Parmi les invités -qui ne savent pas qu'ils sont «ses» invités- il se réserve le beau rôle, l'homme au-dessus de tout soupçon. Aussi sa disparition soudaine -que le Diable a planifié- plongera ceux et celles qui restent dans le plus grand désarroi, tant est que cela soit possible.

Lire «Dix petits Nègres»
Si on plonge tête première dans ce roman, on finit par ressentir l'atmosphère étouffante, oppressante qui s'en dégage. Il n'est pas facile -à ce que je crois- de découvrir le coupable ou les coupables de chaque meurtre. On en soupçonne un ou une,, on le pointe du doigt, puis on se ravise... c'est l'autre. Et, on demande comment ça va finir. La chute finale surprend: c'était lui? Lui... ? qui ça, lui...? Je ne vais pas vous le dire, tout de même!

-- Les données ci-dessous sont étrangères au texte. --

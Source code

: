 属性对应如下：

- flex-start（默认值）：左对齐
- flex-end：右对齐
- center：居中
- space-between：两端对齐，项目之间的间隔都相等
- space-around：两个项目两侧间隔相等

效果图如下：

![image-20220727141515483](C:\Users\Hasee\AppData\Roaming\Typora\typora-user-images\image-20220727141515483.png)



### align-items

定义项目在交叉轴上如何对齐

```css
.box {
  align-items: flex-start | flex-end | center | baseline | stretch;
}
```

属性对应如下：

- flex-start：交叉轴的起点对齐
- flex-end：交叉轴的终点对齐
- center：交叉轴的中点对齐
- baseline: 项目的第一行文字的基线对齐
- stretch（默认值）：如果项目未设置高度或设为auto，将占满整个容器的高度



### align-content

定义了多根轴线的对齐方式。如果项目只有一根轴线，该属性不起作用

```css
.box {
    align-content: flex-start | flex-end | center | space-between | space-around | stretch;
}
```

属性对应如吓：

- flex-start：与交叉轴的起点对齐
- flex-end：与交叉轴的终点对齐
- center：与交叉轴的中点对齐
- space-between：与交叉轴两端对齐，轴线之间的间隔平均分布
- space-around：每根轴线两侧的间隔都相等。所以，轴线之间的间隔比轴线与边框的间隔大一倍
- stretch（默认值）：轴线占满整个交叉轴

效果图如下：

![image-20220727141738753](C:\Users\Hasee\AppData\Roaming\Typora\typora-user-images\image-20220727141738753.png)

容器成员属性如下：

Dans son livre «La Bibliothèque idéale», Bernard Pivot classe «Le Meurtre de Roger Ackroyd» de Agatha Christie parmi les 10 premiers romans sur 49 romans policiers à lire -le 50e étant, peut-être déjà, dans notre bibliothèque, écrit Pivot. Je ne partage pas son avis. Pour moi, le meilleur roman est «Dix petits Nègres», pour des raisons qui portent sur le fond et sur la forme. Parmi celles-ci, je signale la psychose collective dont le mécanisme est réglé comme une horloge. Psychose qui amène tout le monde à soupçonner tout le monde [comme on en retrouve de la réalité]. C'est un aspect très fort du roman qui, à lui seul, devrait vous inciter à le lire.

Roman populaire? Roman policier? Quoi...? Hein...? On s'en fiche. On lit un bon roman, et il n'y a pas de honte à y avoir? Il vaut mille fois mieux qu'une bluette écrite par «vrai» écrivain...
«Dix petits Nègres»: un roman à lire. Le livre est accessible gratuitement sur Internet en cliquant ici.
Un roman à écouter. Hélas, je n'ai pas trouvé d'extraits audio qui fonctionnent... alors, je passe.
Un extrait vidéo à voir. C'est une confession écrite. Attention! Cet extrait vidéo pourrait vous priver du plaisir de découvrir la machination machiavélique du roman.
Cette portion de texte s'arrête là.